3) Idolatry: This is another form of dehumanization where texts are made sacred. Those sacred texts are also mathematical texts atheists use to justify determinism. Essentially, taking what is subjective and reducing it to what is objective and then "worshiping" that object is what I mean by idolatry.
Oh, dear. First of all "scholarly Hypatia" was a Neoplatonist philosopher whose mathematics and astronomy would have reflected as mystical and ultimately as monotheistic a perspective (giving primacy to a transcendent One) as any Christian theologian--some of whom deeply admired her. RT's source on Hypatia, the 2009 film Agora, apparently includes the ahistorical information that Hypatia was persecuted for advancing a claim of heliocentrism. This seems to be an attempt to create resonance with Galileo's case more than a thousand years later (oh, those rotten Christians just never give up on that one). But I have not seen Agora (nor even watched RT's video), and I really should give it a proper gander. Heh heh.
The suggestion that Hypatia was murdered by "a degenerate clique of Christian fundamentals" is also anachronistic. Hypatia was killed in the early 5th century. Christian fundamentalism (which is not the same thing as Biblical literalism) did not exist until the end of the 19th century. The term was not even coined until the 1920s. Oh wait, I know how much Red likes Wikipedia so here ya go:
https://en.m.wikipedia.org/wiki/Chri...fundamentalism
Of course, degenerate people are never pleasant--especially the cliquey ones. But Hypatia was just not murdered by Focus on the Family. For what it's worth, though, I share your opinion that religion and science don't mix.
I have to respectfully disagree with your approach, tailor. Hypatia's assassins cannot be written off as mere zealots. Zealots they were, of course, and a dangerous mob, but they were also the means by which the Christian political elite got rid of this influential Neoplatonist thinker. And that was part of a wider, longer, deliberate, mainstream crackdown on other religions (including Hellenism and Neoplatonism) in the late 4th and early 5th centuries. I cite Oxford professor Diarmaid MacCulloch's Christianity: The First Three Thousand Years:
"The Council of Constantinople...radically narrowed the boundaries of acceptable belief in the Church, creating a single Imperial Christianity backed up by military force. It was one half of a profound transformation in of Christian status in the empire in the 380s.

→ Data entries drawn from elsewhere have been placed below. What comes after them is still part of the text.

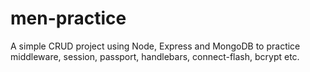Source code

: # men-practice

A simple CRUD project using Node, Express and MongoDB to practice middleware, session, passport, handlebars, connect-flash, bcrypt etc.
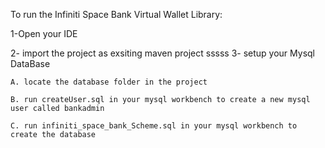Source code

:To run the Infiniti Space Bank Virtual Wallet Library:

1-Open your IDE

2- import the project as exsiting maven project
sssss
3- setup your Mysql DataBase

	A. locate the database folder in the project
	
	B. run createUser.sql in your mysql workbench to create a new mysql user called bankadmin
	
	C. run infiniti_space_bank_Scheme.sql in your mysql workbench to create the database
	
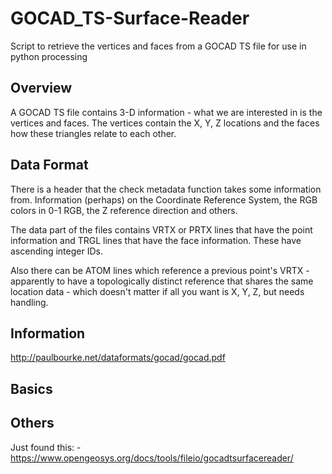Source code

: # GOCAD_TS-Surface-Reader
Script to retrieve the vertices and faces from a GOCAD TS file for use in python processing

## Overview

A GOCAD TS file contains 3-D information - what we are interested in is the vertices and faces.  The vertices contain the X, Y, Z locations and the faces how these triangles relate to each other.

## Data Format

There is a header that the check metadata function takes some information from.  Information (perhaps) on the Coordinate Reference System, the RGB colors in 0-1 RGB, the Z reference direction and others.

The data part of the files contains VRTX or PRTX lines that have the point information and TRGL lines that have the face information.  These have ascending integer IDs.

Also there can be ATOM lines which reference a previous point's VRTX - apparently to have a topologically distinct reference that shares the same location data - which doesn't matter if all you want is X, Y, Z, but needs handling.


## Information

http://paulbourke.net/dataformats/gocad/gocad.pdf

## Basics


## Others

Just found this: - https://www.opengeosys.org/docs/tools/fileio/gocadtsurfacereader/


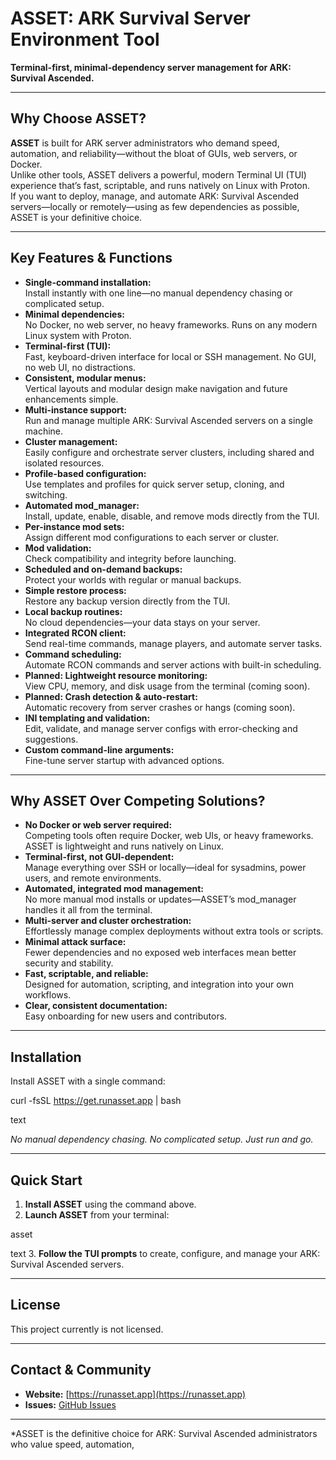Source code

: # ASSET: ARK Survival Server Environment Tool

**Terminal-first, minimal-dependency server management for ARK: Survival Ascended.**

---

## Why Choose ASSET?

**ASSET** is built for ARK server administrators who demand speed, automation, and reliability—without the bloat of GUIs, web servers, or Docker.  
Unlike other tools, ASSET delivers a powerful, modern Terminal UI (TUI) experience that’s fast, scriptable, and runs natively on Linux with Proton.  
If you want to deploy, manage, and automate ARK: Survival Ascended servers—locally or remotely—using as few dependencies as possible, ASSET is your definitive choice.

---

## Key Features & Functions

- **Single-command installation:**  
  Install instantly with one line—no manual dependency chasing or complicated setup.
- **Minimal dependencies:**  
  No Docker, no web server, no heavy frameworks. Runs on any modern Linux system with Proton.
- **Terminal-first (TUI):**  
  Fast, keyboard-driven interface for local or SSH management. No GUI, no web UI, no distractions.
- **Consistent, modular menus:**  
  Vertical layouts and modular design make navigation and future enhancements simple.
- **Multi-instance support:**  
  Run and manage multiple ARK: Survival Ascended servers on a single machine.
- **Cluster management:**  
  Easily configure and orchestrate server clusters, including shared and isolated resources.
- **Profile-based configuration:**  
  Use templates and profiles for quick server setup, cloning, and switching.
- **Automated mod_manager:**  
  Install, update, enable, disable, and remove mods directly from the TUI.
- **Per-instance mod sets:**  
  Assign different mod configurations to each server or cluster.
- **Mod validation:**  
  Check compatibility and integrity before launching.
- **Scheduled and on-demand backups:**  
  Protect your worlds with regular or manual backups.
- **Simple restore process:**  
  Restore any backup version directly from the TUI.
- **Local backup routines:**  
  No cloud dependencies—your data stays on your server.
- **Integrated RCON client:**  
  Send real-time commands, manage players, and automate server tasks.
- **Command scheduling:**  
  Automate RCON commands and server actions with built-in scheduling.
- **Planned: Lightweight resource monitoring:**  
  View CPU, memory, and disk usage from the terminal (coming soon).
- **Planned: Crash detection & auto-restart:**  
  Automatic recovery from server crashes or hangs (coming soon).
- **INI templating and validation:**  
  Edit, validate, and manage server configs with error-checking and suggestions.
- **Custom command-line arguments:**  
  Fine-tune server startup with advanced options.

---

## Why ASSET Over Competing Solutions?

- **No Docker or web server required:**  
  Competing tools often require Docker, web UIs, or heavy frameworks. ASSET is lightweight and runs natively on Linux.
- **Terminal-first, not GUI-dependent:**  
  Manage everything over SSH or locally—ideal for sysadmins, power users, and remote environments.
- **Automated, integrated mod management:**  
  No more manual mod installs or updates—ASSET’s mod_manager handles it all from the terminal.
- **Multi-server and cluster orchestration:**  
  Effortlessly manage complex deployments without extra tools or scripts.
- **Minimal attack surface:**  
  Fewer dependencies and no exposed web interfaces mean better security and stability.
- **Fast, scriptable, and reliable:**  
  Designed for automation, scripting, and integration into your own workflows.
- **Clear, consistent documentation:**  
  Easy onboarding for new users and contributors.

---

## Installation

Install ASSET with a single command:

curl -fsSL https://get.runasset.app | bash

text

*No manual dependency chasing. No complicated setup. Just run and go.*

---

## Quick Start

1. **Install ASSET** using the command above.
2. **Launch ASSET** from your terminal:

asset

text
3. **Follow the TUI prompts** to create, configure, and manage your ARK: Survival Ascended servers.

---

## License

This project currently is not licensed.

---

## Contact & Community

- **Website:** [https://runasset.app](https://runasset.app)
- **Issues:** [GitHub Issues](https://github.com/yourusername/asset/issues)

---

*ASSET is the definitive choice for ARK: Survival Ascended administrators who value speed, automation, 

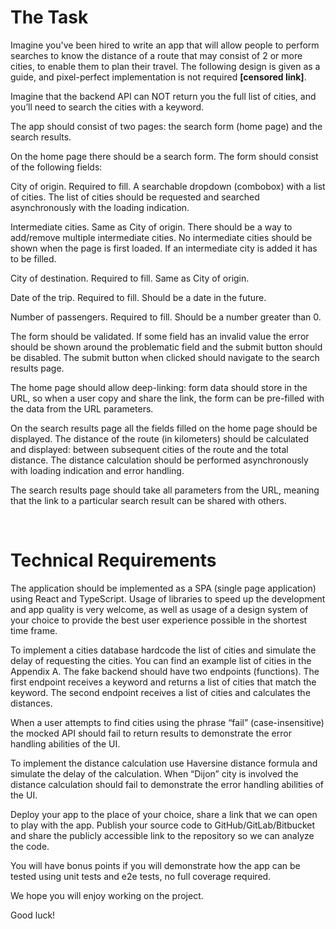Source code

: # The Task

Imagine you've been hired to write an app that will allow people to perform searches to know the distance of a route that may consist of 2 or more cities, to enable them to plan their travel. The following design is given as a guide, and pixel-perfect implementation is not required **[censored link]**.

Imagine that the backend API can NOT return you the full list of cities, and you’ll need to search the cities with a keyword.

The app should consist of two pages: the search form (home page) and the search results.

On the home page there should be a search form. The form should consist of the following fields:

City of origin. Required to fill. A searchable dropdown (combobox) with a list of cities. The list of cities should be requested and searched asynchronously with the loading indication.

Intermediate cities. Same as City of origin. There should be a way to add/remove multiple intermediate cities. No intermediate cities should be shown when the page is first loaded. If an intermediate city is added it has to be filled.

City of destination. Required to fill. Same as City of origin.

Date of the trip. Required to fill. Should be a date in the future.

Number of passengers. Required to fill. Should be a number greater than 0.

The form should be validated. If some field has an invalid value the error should be shown around the problematic field and the submit button should be disabled. The submit button when clicked should navigate to the search results page.

The home page should allow deep-linking: form data should store in the URL, so when a user copy and share the link, the form can be pre-filled with the data from the URL parameters.

On the search results page all the fields filled on the home page should be displayed. The distance of the route (in kilometers) should be calculated and displayed: between subsequent cities of the route and the total distance. The distance calculation should be performed asynchronously with loading indication and error handling.

The search results page should take all parameters from the URL, meaning that the link to a particular search result can be shared with others.

<br>

# Technical Requirements

The application should be implemented as a SPA (single page application) using React and TypeScript. Usage of libraries to speed up the development and app quality is very welcome, as well as usage of a design system of your choice to provide the best user experience possible in the shortest time frame.

To implement a cities database hardcode the list of cities and simulate the delay of requesting the cities. You can find an example list of cities in the Appendix A. The fake backend should have two endpoints (functions). The first endpoint receives a keyword and returns a list of cities that match the keyword. The second endpoint receives a list of cities and calculates the distances.

When a user attempts to find cities using the phrase “fail” (case-insensitive) the mocked API should fail to return results to demonstrate the error handling abilities of the UI.

To implement the distance calculation use Haversine distance formula and simulate the delay of the calculation. When “Dijon” city is involved the distance calculation should fail to demonstrate the error handling abilities of the UI.

Deploy your app to the place of your choice, share a link that we can open to play with the app. Publish your source code to GitHub/GitLab/Bitbucket and share the publicly accessible link to the repository so we can analyze the code.

You will have bonus points if you will demonstrate how the app can be tested using unit tests and e2e tests, no full coverage required.

We hope you will enjoy working on the project.

Good luck!
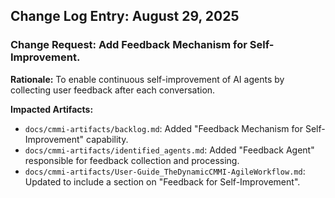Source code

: 
## Change Log Entry: August 29, 2025

### Change Request: Add Feedback Mechanism for Self-Improvement.

**Rationale:** To enable continuous self-improvement of AI agents by collecting user feedback after each conversation.

**Impacted Artifacts:**
*   `docs/cmmi-artifacts/backlog.md`: Added "Feedback Mechanism for Self-Improvement" capability.
*   `docs/cmmi-artifacts/identified_agents.md`: Added "Feedback Agent" responsible for feedback collection and processing.
*   `docs/cmmi-artifacts/User-Guide_TheDynamicCMMI-AgileWorkflow.md`: Updated to include a section on "Feedback for Self-Improvement".
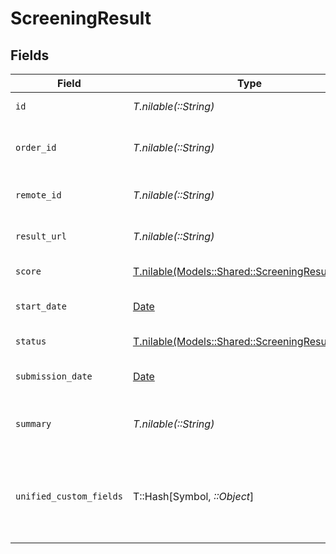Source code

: # ScreeningResult


## Fields

| Field                                                                                            | Type                                                                                             | Required                                                                                         | Description                                                                                      | Example                                                                                          |
| ------------------------------------------------------------------------------------------------ | ------------------------------------------------------------------------------------------------ | ------------------------------------------------------------------------------------------------ | ------------------------------------------------------------------------------------------------ | ------------------------------------------------------------------------------------------------ |
| `id`                                                                                             | *T.nilable(::String)*                                                                            | :heavy_minus_sign:                                                                               | Unique identifier                                                                                | 8187e5da-dc77-475e-9949-af0f1fa4e4e3                                                             |
| `order_id`                                                                                       | *T.nilable(::String)*                                                                            | :heavy_minus_sign:                                                                               | Order ID associated with this result                                                             | 12345                                                                                            |
| `remote_id`                                                                                      | *T.nilable(::String)*                                                                            | :heavy_minus_sign:                                                                               | Provider's unique identifier                                                                     | 8187e5da-dc77-475e-9949-af0f1fa4e4e3                                                             |
| `result_url`                                                                                     | *T.nilable(::String)*                                                                            | :heavy_minus_sign:                                                                               | URL to view the detailed result                                                                  | https://example.com/results/12345                                                                |
| `score`                                                                                          | [T.nilable(Models::Shared::ScreeningResultScore)](../../models/shared/screeningresultscore.md)   | :heavy_minus_sign:                                                                               | Score information                                                                                |                                                                                                  |
| `start_date`                                                                                     | [Date](https://ruby-doc.org/stdlib-2.6.1/libdoc/date/rdoc/Date.html)                             | :heavy_minus_sign:                                                                               | Start date of the screening                                                                      | 2023-01-01T00:00:00Z                                                                             |
| `status`                                                                                         | [T.nilable(Models::Shared::ScreeningResultStatus)](../../models/shared/screeningresultstatus.md) | :heavy_minus_sign:                                                                               | Result status                                                                                    | completed                                                                                        |
| `submission_date`                                                                                | [Date](https://ruby-doc.org/stdlib-2.6.1/libdoc/date/rdoc/Date.html)                             | :heavy_minus_sign:                                                                               | Submission date of the screening                                                                 | 2023-01-02T00:00:00Z                                                                             |
| `summary`                                                                                        | *T.nilable(::String)*                                                                            | :heavy_minus_sign:                                                                               | Summary of the screening result                                                                  | Background check completed successfully                                                          |
| `unified_custom_fields`                                                                          | T::Hash[Symbol, *::Object*]                                                                      | :heavy_minus_sign:                                                                               | Custom Unified Fields configured in your StackOne project                                        | {<br/>"my_project_custom_field_1": "REF-1236",<br/>"my_project_custom_field_2": "some other value"<br/>} |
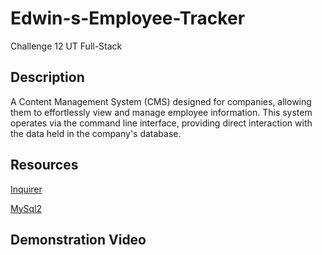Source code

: # Edwin-s-Employee-Tracker
Challenge 12 UT Full-Stack

## Description
A Content Management System (CMS) designed for companies, allowing them to effortlessly view and manage employee information. This system operates via the command line interface, providing direct interaction with the data held in the company's database.

## Resources
[Inquirer](https://www.npmjs.com/package/inquirer/v/8.2.4)

[MySql2](https://www.npmjs.com/package/mysql2)

## Demonstration Video
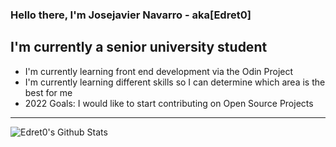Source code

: ### Hello there, I'm Josejavier Navarro - aka[Edret0]

## I'm currently a senior university student
- I'm currently learning front end development via the Odin Project 
- I'm currently learning different skills so I can determine which area is the best for me
- 2022 Goals: I would like to start contributing on Open Source Projects


---

<img align = "left" alt = "Edret0's Github Stats" src = "https://github-readem-stats.vercel.app/api?username=Edret0&show_icons=true&hide_border=true"/> 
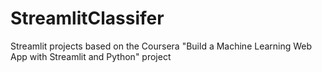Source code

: # StreamlitClassifer
Streamlit projects based on the Coursera "Build a Machine Learning Web App with Streamlit and Python" project
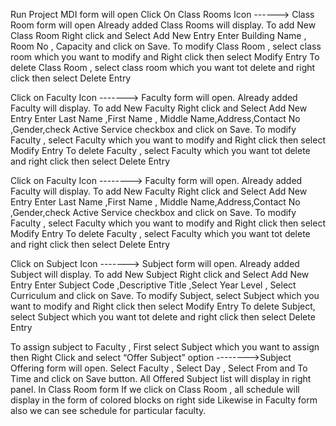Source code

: Run Project
MDI form will open
Click On Class Rooms Icon ------>	Class Room form will open
Already added Class Rooms will display.
To add New Class Room Right click and Select Add New Entry
Enter Building Name , Room No , Capacity and click on Save.
To modify Class Room , select class room which you want to modify and Right click then  select Modify Entry
To delete Class Room , select class room which you want tot delete and right click then select Delete Entry 

Click on Faculty Icon -------> Faculty form will open.
Already added Faculty will display.
To add New Faculty Right click and Select Add New Entry
Enter Last Name ,First Name , Middle Name,Address,Contact No ,Gender,check Active Service checkbox and click on Save.
To modify Faculty , select Faculty which you want to modify and Right click then  select Modify Entry
To delete Faculty , select Faculty which you want tot delete and right click then select Delete Entry 

Click on Faculty Icon -------->	 Faculty form will open.
Already added Faculty will display.
To add New Faculty Right click and Select Add New Entry
Enter Last Name ,First Name , Middle Name,Address,Contact No ,Gender,check Active Service checkbox and click on Save.
To modify Faculty , select Faculty which you want to modify and Right click then  select Modify Entry
To delete Faculty , select Faculty which you want tot delete and right click then select Delete Entry 

Click on Subject Icon -------> Subject form will open.
Already added Subject will display.
To add New Subject Right click and Select Add New Entry
Enter Subject Code ,Descriptive Title ,Select Year Level , Select Curriculum and click on Save.
To modify Subject, select Subject which you want to modify and Right click then  select Modify Entry
To delete Subject, select Subject which you want tot delete and right click then select Delete Entry 

To assign subject to Faculty , First select Subject which you want to assign then Right Click and select “Offer Subject” option -------->Subject Offering form will open.
Select Faculty , Select Day , Select From and To Time and click on Save button.
All Offered Subject list will display in right panel.
In Class Room form If we click on Class Room , all schedule will display in the form of colored blocks on right side
Likewise in Faculty form also we can see schedule for particular faculty.




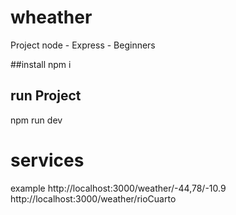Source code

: # wheather
Project node - Express - Beginners

##install
npm i

## run Project 
npm run dev

# services
example
http://localhost:3000/weather/-44,78/-10.9
http://localhost:3000/weather/rioCuarto




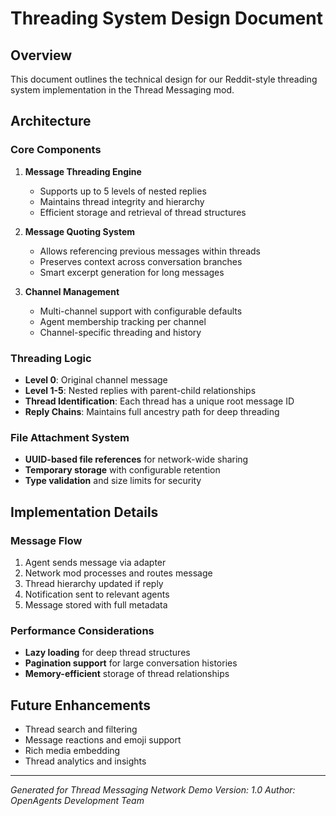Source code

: # Threading System Design Document

## Overview
This document outlines the technical design for our Reddit-style threading system implementation in the Thread Messaging mod.

## Architecture

### Core Components
1. **Message Threading Engine**
   - Supports up to 5 levels of nested replies
   - Maintains thread integrity and hierarchy
   - Efficient storage and retrieval of thread structures

2. **Message Quoting System**
   - Allows referencing previous messages within threads
   - Preserves context across conversation branches
   - Smart excerpt generation for long messages

3. **Channel Management**
   - Multi-channel support with configurable defaults
   - Agent membership tracking per channel
   - Channel-specific threading and history

### Threading Logic
- **Level 0**: Original channel message
- **Level 1-5**: Nested replies with parent-child relationships
- **Thread Identification**: Each thread has a unique root message ID
- **Reply Chains**: Maintains full ancestry path for deep threading

### File Attachment System
- **UUID-based file references** for network-wide sharing
- **Temporary storage** with configurable retention
- **Type validation** and size limits for security

## Implementation Details

### Message Flow
1. Agent sends message via adapter
2. Network mod processes and routes message
3. Thread hierarchy updated if reply
4. Notification sent to relevant agents
5. Message stored with full metadata

### Performance Considerations
- **Lazy loading** for deep thread structures
- **Pagination support** for large conversation histories
- **Memory-efficient** storage of thread relationships

## Future Enhancements
- Thread search and filtering
- Message reactions and emoji support
- Rich media embedding
- Thread analytics and insights

---
*Generated for Thread Messaging Network Demo*
*Version: 1.0*
*Author: OpenAgents Development Team*
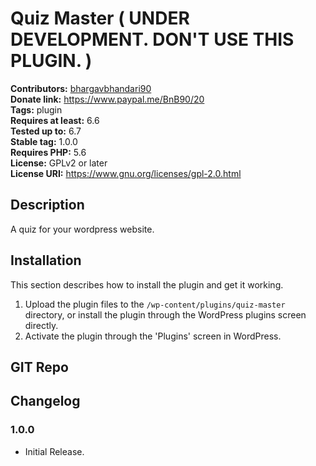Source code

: # Quiz Master ( UNDER DEVELOPMENT. DON'T USE THIS PLUGIN. ) #
**Contributors:** [bhargavbhandari90](https://profiles.wordpress.org/bhargavbhandari90/)  
**Donate link:** https://www.paypal.me/BnB90/20  
**Tags:** plugin  
**Requires at least:** 6.6  
**Tested up to:** 6.7  
**Stable tag:** 1.0.0  
**Requires PHP:** 5.6  
**License:** GPLv2 or later  
**License URI:** https://www.gnu.org/licenses/gpl-2.0.html  

## Description ##

A quiz for your wordpress website.

## Installation ##

This section describes how to install the plugin and get it working.

1. Upload the plugin files to the `/wp-content/plugins/quiz-master` directory, or install the plugin through the WordPress plugins screen directly.
2. Activate the plugin through the 'Plugins' screen in WordPress.

## GIT Repo ##


## Changelog ##

### 1.0.0 ###
* Initial Release.
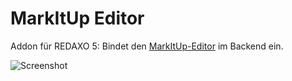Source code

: MarkItUp Editor
================================

Addon für REDAXO 5: Bindet den [MarkItUp-Editor](http://markitup.jaysalvat.com/) im Backend ein.

![Screenshot](https://raw.githubusercontent.com/FriendsOfREDAXO/rex_markitup/assets/rex_markitup.png)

The declaration of Constantine and Licinius at Milan back in 313 had proclaimed general toleration. That had been a reaffirmation of traditional Roman practice, with the one great exception of Christianity, which had leapt from persecuted to favoured religion. Now 'Catholic' Christianity was given monopoly status, not just against its own Christian rivals but against all traditional religion: ancient priesthoods lost all privileges and temples were ordered to be closed even in the most remote districts. The process began with a decree in Constantinople in 380, but politics intervened to accelerate the new situation. In 392 a barbarian general of the Roman army named Arbogast backed a coup d'etat against the legitimate Western emperor, Valentinian II, who was murdered and replaced with a modest and competent academic of traditionalist [that is Hellenic pagan] sympathies named Eugenius.
"Moves to restore honour and equal treatment to the old religion had not got very far when, in 394, Theodosius intervened from the East and destroyed the usurping regime. His conclusion, naturally enough, was that his policy, already launched in the East, should be extended throughout the empire. The Olympic Games were no longer celebrated after 393. Further decrees after his death banned non-Christians from service in the army, imperial administration or at court. This was backed up by ruthless action: some of the most beautiful and famous sacred places of antiquity went up in flames together with a host of lesser shrines. Monks were prominent agitators in the crowds which exulted in the destruction, and dire consequences are always likely to follow rampaging mobs. Perhaps the most repulsive case was the death in 415 of the Neoplatonist philosopher Hypatia, so well respected for her learning that she had overcome the normal prejudices of men to earn pre-eminence in the Alexandrian schools. Christian mobs were persuaded that she was instrumental in preventing the Prefect of Egypt from ending a quarrel with Bishop Cyril of Alexandria, so she was dragged from her carriage, publicly humiliated, tortured and murdered. The perpetrators went unpunished. It was a permanent stain on the episcopate of Cyril and few Christian historians have had the heart to excuse it. Nearly fifteen hundred years later, the breezy Anglican clerical novelist Charles Kingsley used Hypatia's story to annoy Roman Catholics, casting them in a none-too-veiled parallel in the role of the intolerant Alexandrian killers."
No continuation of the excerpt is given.